*** Provided entries Section Begins ***

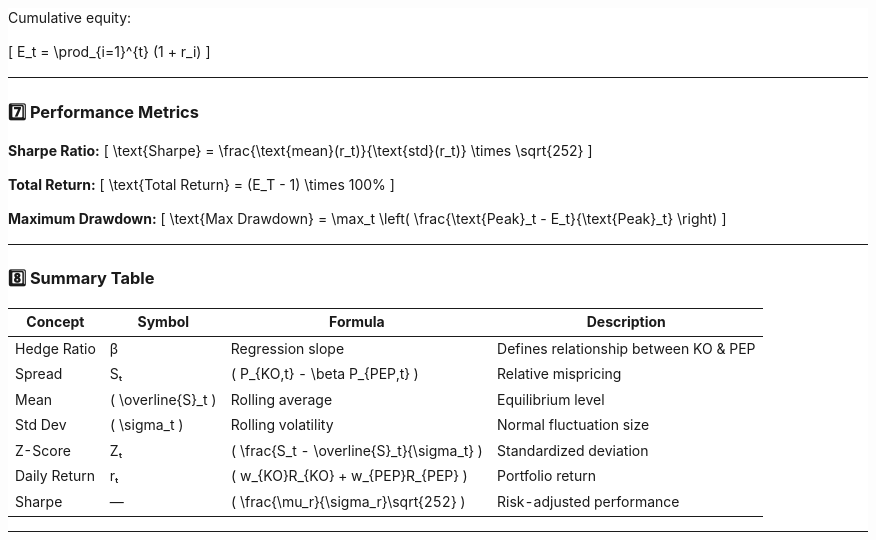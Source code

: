 Cumulative equity:

\[
E_t = \prod_{i=1}^{t} (1 + r_i)
\]

---

### **7️⃣ Performance Metrics**

**Sharpe Ratio:**
\[
\text{Sharpe} = \frac{\text{mean}(r_t)}{\text{std}(r_t)} \times \sqrt{252}
\]

**Total Return:**
\[
\text{Total Return} = (E_T - 1) \times 100\%
\]

**Maximum Drawdown:**
\[
\text{Max Drawdown} = \max_t \left( \frac{\text{Peak}_t - E_t}{\text{Peak}_t} \right)
\]

---

### **8️⃣ Summary Table**

| Concept | Symbol | Formula | Description |
|----------|---------|----------|-------------|
| Hedge Ratio | β | Regression slope | Defines relationship between KO & PEP |
| Spread | Sₜ | \( P_{KO,t} - \beta P_{PEP,t} \) | Relative mispricing |
| Mean | \( \overline{S}_t \) | Rolling average | Equilibrium level |
| Std Dev | \( \sigma_t \) | Rolling volatility | Normal fluctuation size |
| Z-Score | Zₜ | \( \frac{S_t - \overline{S}_t}{\sigma_t} \) | Standardized deviation |
| Daily Return | rₜ | \( w_{KO}R_{KO} + w_{PEP}R_{PEP} \) | Portfolio return |
| Sharpe | — | \( \frac{\mu_r}{\sigma_r}\sqrt{252} \) | Risk-adjusted performance |

---
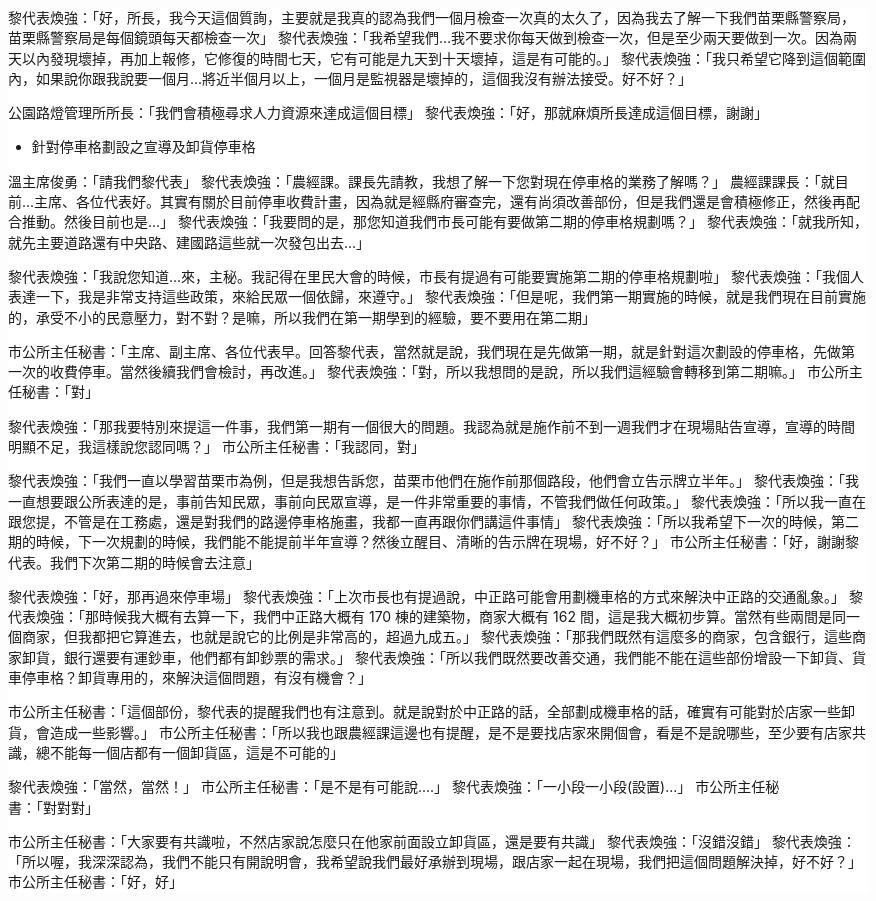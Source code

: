 <span class="li">黎代表煥強</span>：「好，所長，我今天這個質詢，主要就是我真的認為我們一個月檢查一次真的太久了，因為我去了解一下我們苗栗縣警察局，苗栗縣警察局是每個鏡頭每天都檢查一次」
<span class="li">黎代表煥強</span>：「我希望我們...我不要求你每天做到檢查一次，但是至少兩天要做到一次。因為兩天以內發現壞掉，再加上報修，它修復的時間七天，它有可能是九天到十天壞掉，這是有可能的。」
<span class="li">黎代表煥強</span>：「我只希望它降到這個範圍內，如果說你跟我說要一個月...將近半個月以上，一個月是監視器是壞掉的，這個我沒有辦法接受。好不好？」

<span class="representative">公園路燈管理所所長</span>：「我們會積極尋求人力資源來達成這個目標」
<span class="li">黎代表煥強</span>：「好，那就麻煩所長達成這個目標，謝謝」

* 針對停車格劃設之宣導及卸貨停車格

<span class="representative">溫主席俊勇</span>：「請我們黎代表」
<span class="li">黎代表煥強</span>：「農經課。課長先請教，我想了解一下您對現在停車格的業務了解嗎？」
<span class="representative">農經課課長</span>：「就目前...主席、各位代表好。其實有關於目前停車收費計畫，因為就是經縣府審查完，還有尚須改善部份，但是我們還是會積極修正，然後再配合推動。然後目前也是...」
<span class="li">黎代表煥強</span>：「我要問的是，那您知道我們市長可能有要做第二期的停車格規劃嗎？」
<span class="li">黎代表煥強</span>：「就我所知，就先主要道路還有中央路、建國路這些就一次發包出去...」

<span class="li">黎代表煥強</span>：「我說您知道...來，主秘。我記得在里民大會的時候，市長有提過有可能要實施第二期的停車格規劃啦」
<span class="li">黎代表煥強</span>：「我個人表達一下，我是非常支持這些政策，來給民眾一個依歸，來遵守。」
<span class="li">黎代表煥強</span>：「但是呢，我們第一期實施的時候，就是我們現在目前實施的，承受不小的民意壓力，對不對？是嘛，所以我們在第一期學到的經驗，要不要用在第二期」

<span class="representative">市公所主任秘書</span>：「主席、副主席、各位代表早。回答黎代表，當然就是說，我們現在是先做第一期，就是針對這次劃設的停車格，先做第一次的收費停車。當然後續我們會檢討，再改進。」
<span class="li">黎代表煥強</span>：「對，所以我想問的是說，所以我們這經驗會轉移到第二期嘛。」
<span class="representative">市公所主任秘書</span>：「對」

<span class="li">黎代表煥強</span>：「那我要特別來提這一件事，我們第一期有一個很大的問題。我認為就是施作前不到一週我們才在現場貼告宣導，宣導的時間明顯不足，我這樣說您認同嗎？」
<span class="representative">市公所主任秘書</span>：「我認同，對」

<span class="li">黎代表煥強</span>：「我們一直以學習苗栗市為例，但是我想告訴您，苗栗市他們在施作前那個路段，他們會立告示牌立半年。」
<span class="li">黎代表煥強</span>：「我一直想要跟公所表達的是，事前告知民眾，事前向民眾宣導，是一件非常重要的事情，不管我們做任何政策。」
<span class="li">黎代表煥強</span>：「所以我一直在跟您提，不管是在工務處，還是對我們的路邊停車格施畫，我都一直再跟你們講這件事情」
<span class="li">黎代表煥強</span>：「所以我希望下一次的時候，第二期的時候，下一次規劃的時候，我們能不能提前半年宣導？然後立醒目、清晰的告示牌在現場，好不好？」
<span class="representative">市公所主任秘書</span>：「好，謝謝黎代表。我們下次第二期的時候會去注意」

<span class="li">黎代表煥強</span>：「好，那再過來停車場」
<span class="li">黎代表煥強</span>：「上次市長也有提過說，中正路可能會用劃機車格的方式來解決中正路的交通亂象。」
<span class="li">黎代表煥強</span>：「那時候我大概有去算一下，我們中正路大概有 170 棟的建築物，商家大概有 162 間，這是我大概初步算。當然有些兩間是同一個商家，但我都把它算進去，也就是說它的比例是非常高的，超過九成五。」
<span class="li">黎代表煥強</span>：「那我們既然有這麼多的商家，包含銀行，這些商家卸貨，銀行還要有運鈔車，他們都有卸鈔票的需求。」
<span class="li">黎代表煥強</span>：「所以我們既然要改善交通，我們能不能在這些部份增設一下卸貨、貨車停車格？卸貨專用的，來解決這個問題，有沒有機會？」

<span class="representative">市公所主任秘書</span>：「這個部份，黎代表的提醒我們也有注意到。就是說對於中正路的話，全部劃成機車格的話，確實有可能對於店家一些卸貨，會造成一些影響。」
<span class="representative">市公所主任秘書</span>：「所以我也跟農經課這邊也有提醒，是不是要找店家來開個會，看是不是說哪些，至少要有店家共識，總不能每一個店都有一個卸貨區，這是不可能的」

<span class="li">黎代表煥強</span>：「當然，當然！」
<span class="representative">市公所主任秘書</span>：「是不是有可能說....」
<span class="li">黎代表煥強</span>：「一小段一小段(設置)...」
<span class="representative">市公所主任秘書</span>：「對對對」

<span class="representative">市公所主任秘書</span>：「大家要有共識啦，不然店家說怎麼只在他家前面設立卸貨區，還是要有共識」
<span class="li">黎代表煥強</span>：「沒錯沒錯」
<span class="li">黎代表煥強</span>：「所以喔，我深深認為，我們不能只有開說明會，我希望說我們最好承辦到現場，跟店家一起在現場，我們把這個問題解決掉，好不好？」
<span class="representative">市公所主任秘書</span>：「好，好」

*** Provided entries Section Ends ***

* Instructions to follow
The reply must match the records exactly, apart from the pictures, which are left out.

* Solution for this task
Source code

: Cumulative equity:

\[
E_t = \prod_{i=1}^{t} (1 + r_i)
\]

---

### **7️⃣ Performance Metrics**

**Sharpe Ratio:**
\[
\text{Sharpe} = \frac{\text{mean}(r_t)}{\text{std}(r_t)} \times \sqrt{252}
\]

**Total Return:**
\[
\text{Total Return} = (E_T - 1) \times 100\%
\]

**Maximum Drawdown:**
\[
\text{Max Drawdown} = \max_t \left( \frac{\text{Peak}_t - E_t}{\text{Peak}_t} \right)
\]

---

### **8️⃣ Summary Table**

| Concept | Symbol | Formula | Description |
|----------|---------|----------|-------------|
| Hedge Ratio | β | Regression slope | Defines relationship between KO & PEP |
| Spread | Sₜ | \( P_{KO,t} - \beta P_{PEP,t} \) | Relative mispricing |
| Mean | \( \overline{S}_t \) | Rolling average | Equilibrium level |
| Std Dev | \( \sigma_t \) | Rolling volatility | Normal fluctuation size |
| Z-Score | Zₜ | \( \frac{S_t - \overline{S}_t}{\sigma_t} \) | Standardized deviation |
| Daily Return | rₜ | \( w_{KO}R_{KO} + w_{PEP}R_{PEP} \) | Portfolio return |
| Sharpe | — | \( \frac{\mu_r}{\sigma_r}\sqrt{252} \) | Risk-adjusted performance |

---
Source code

: <span class="li">黎代表煥強</span>：「好，所長，我今天這個質詢，主要就是我真的認為我們一個月檢查一次真的太久了，因為我去了解一下我們苗栗縣警察局，苗栗縣警察局是每個鏡頭每天都檢查一次」
<span class="li">黎代表煥強</span>：「我希望我們...我不要求你每天做到檢查一次，但是至少兩天要做到一次。因為兩天以內發現壞掉，再加上報修，它修復的時間七天，它有可能是九天到十天壞掉，這是有可能的。」
<span class="li">黎代表煥強</span>：「我只希望它降到這個範圍內，如果說你跟我說要一個月...將近半個月以上，一個月是監視器是壞掉的，這個我沒有辦法接受。好不好？」

<span class="representative">公園路燈管理所所長</span>：「我們會積極尋求人力資源來達成這個目標」
<span class="li">黎代表煥強</span>：「好，那就麻煩所長達成這個目標，謝謝」

* 針對停車格劃設之宣導及卸貨停車格

<span class="representative">溫主席俊勇</span>：「請我們黎代表」
<span class="li">黎代表煥強</span>：「農經課。課長先請教，我想了解一下您對現在停車格的業務了解嗎？」
<span class="representative">農經課課長</span>：「就目前...主席、各位代表好。其實有關於目前停車收費計畫，因為就是經縣府審查完，還有尚須改善部份，但是我們還是會積極修正，然後再配合推動。然後目前也是...」
<span class="li">黎代表煥強</span>：「我要問的是，那您知道我們市長可能有要做第二期的停車格規劃嗎？」
<span class="li">黎代表煥強</span>：「就我所知，就先主要道路還有中央路、建國路這些就一次發包出去...」

<span class="li">黎代表煥強</span>：「我說您知道...來，主秘。我記得在里民大會的時候，市長有提過有可能要實施第二期的停車格規劃啦」
<span class="li">黎代表煥強</span>：「我個人表達一下，我是非常支持這些政策，來給民眾一個依歸，來遵守。」
<span class="li">黎代表煥強</span>：「但是呢，我們第一期實施的時候，就是我們現在目前實施的，承受不小的民意壓力，對不對？是嘛，所以我們在第一期學到的經驗，要不要用在第二期」

<span class="representative">市公所主任秘書</span>：「主席、副主席、各位代表早。回答黎代表，當然就是說，我們現在是先做第一期，就是針對這次劃設的停車格，先做第一次的收費停車。當然後續我們會檢討，再改進。」
<span class="li">黎代表煥強</span>：「對，所以我想問的是說，所以我們這經驗會轉移到第二期嘛。」
<span class="representative">市公所主任秘書</span>：「對」

<span class="li">黎代表煥強</span>：「那我要特別來提這一件事，我們第一期有一個很大的問題。我認為就是施作前不到一週我們才在現場貼告宣導，宣導的時間明顯不足，我這樣說您認同嗎？」
<span class="representative">市公所主任秘書</span>：「我認同，對」

<span class="li">黎代表煥強</span>：「我們一直以學習苗栗市為例，但是我想告訴您，苗栗市他們在施作前那個路段，他們會立告示牌立半年。」
<span class="li">黎代表煥強</span>：「我一直想要跟公所表達的是，事前告知民眾，事前向民眾宣導，是一件非常重要的事情，不管我們做任何政策。」
<span class="li">黎代表煥強</span>：「所以我一直在跟您提，不管是在工務處，還是對我們的路邊停車格施畫，我都一直再跟你們講這件事情」
<span class="li">黎代表煥強</span>：「所以我希望下一次的時候，第二期的時候，下一次規劃的時候，我們能不能提前半年宣導？然後立醒目、清晰的告示牌在現場，好不好？」
<span class="representative">市公所主任秘書</span>：「好，謝謝黎代表。我們下次第二期的時候會去注意」

<span class="li">黎代表煥強</span>：「好，那再過來停車場」
<span class="li">黎代表煥強</span>：「上次市長也有提過說，中正路可能會用劃機車格的方式來解決中正路的交通亂象。」
<span class="li">黎代表煥強</span>：「那時候我大概有去算一下，我們中正路大概有 170 棟的建築物，商家大概有 162 間，這是我大概初步算。當然有些兩間是同一個商家，但我都把它算進去，也就是說它的比例是非常高的，超過九成五。」
<span class="li">黎代表煥強</span>：「那我們既然有這麼多的商家，包含銀行，這些商家卸貨，銀行還要有運鈔車，他們都有卸鈔票的需求。」
<span class="li">黎代表煥強</span>：「所以我們既然要改善交通，我們能不能在這些部份增設一下卸貨、貨車停車格？卸貨專用的，來解決這個問題，有沒有機會？」

<span class="representative">市公所主任秘書</span>：「這個部份，黎代表的提醒我們也有注意到。就是說對於中正路的話，全部劃成機車格的話，確實有可能對於店家一些卸貨，會造成一些影響。」
<span class="representative">市公所主任秘書</span>：「所以我也跟農經課這邊也有提醒，是不是要找店家來開個會，看是不是說哪些，至少要有店家共識，總不能每一個店都有一個卸貨區，這是不可能的」

<span class="li">黎代表煥強</span>：「當然，當然！」
<span class="representative">市公所主任秘書</span>：「是不是有可能說....」
<span class="li">黎代表煥強</span>：「一小段一小段(設置)...」
<span class="representative">市公所主任秘書</span>：「對對對」

<span class="representative">市公所主任秘書</span>：「大家要有共識啦，不然店家說怎麼只在他家前面設立卸貨區，還是要有共識」
<span class="li">黎代表煥強</span>：「沒錯沒錯」
<span class="li">黎代表煥強</span>：「所以喔，我深深認為，我們不能只有開說明會，我希望說我們最好承辦到現場，跟店家一起在現場，我們把這個問題解決掉，好不好？」
<span class="representative">市公所主任秘書</span>：「好，好」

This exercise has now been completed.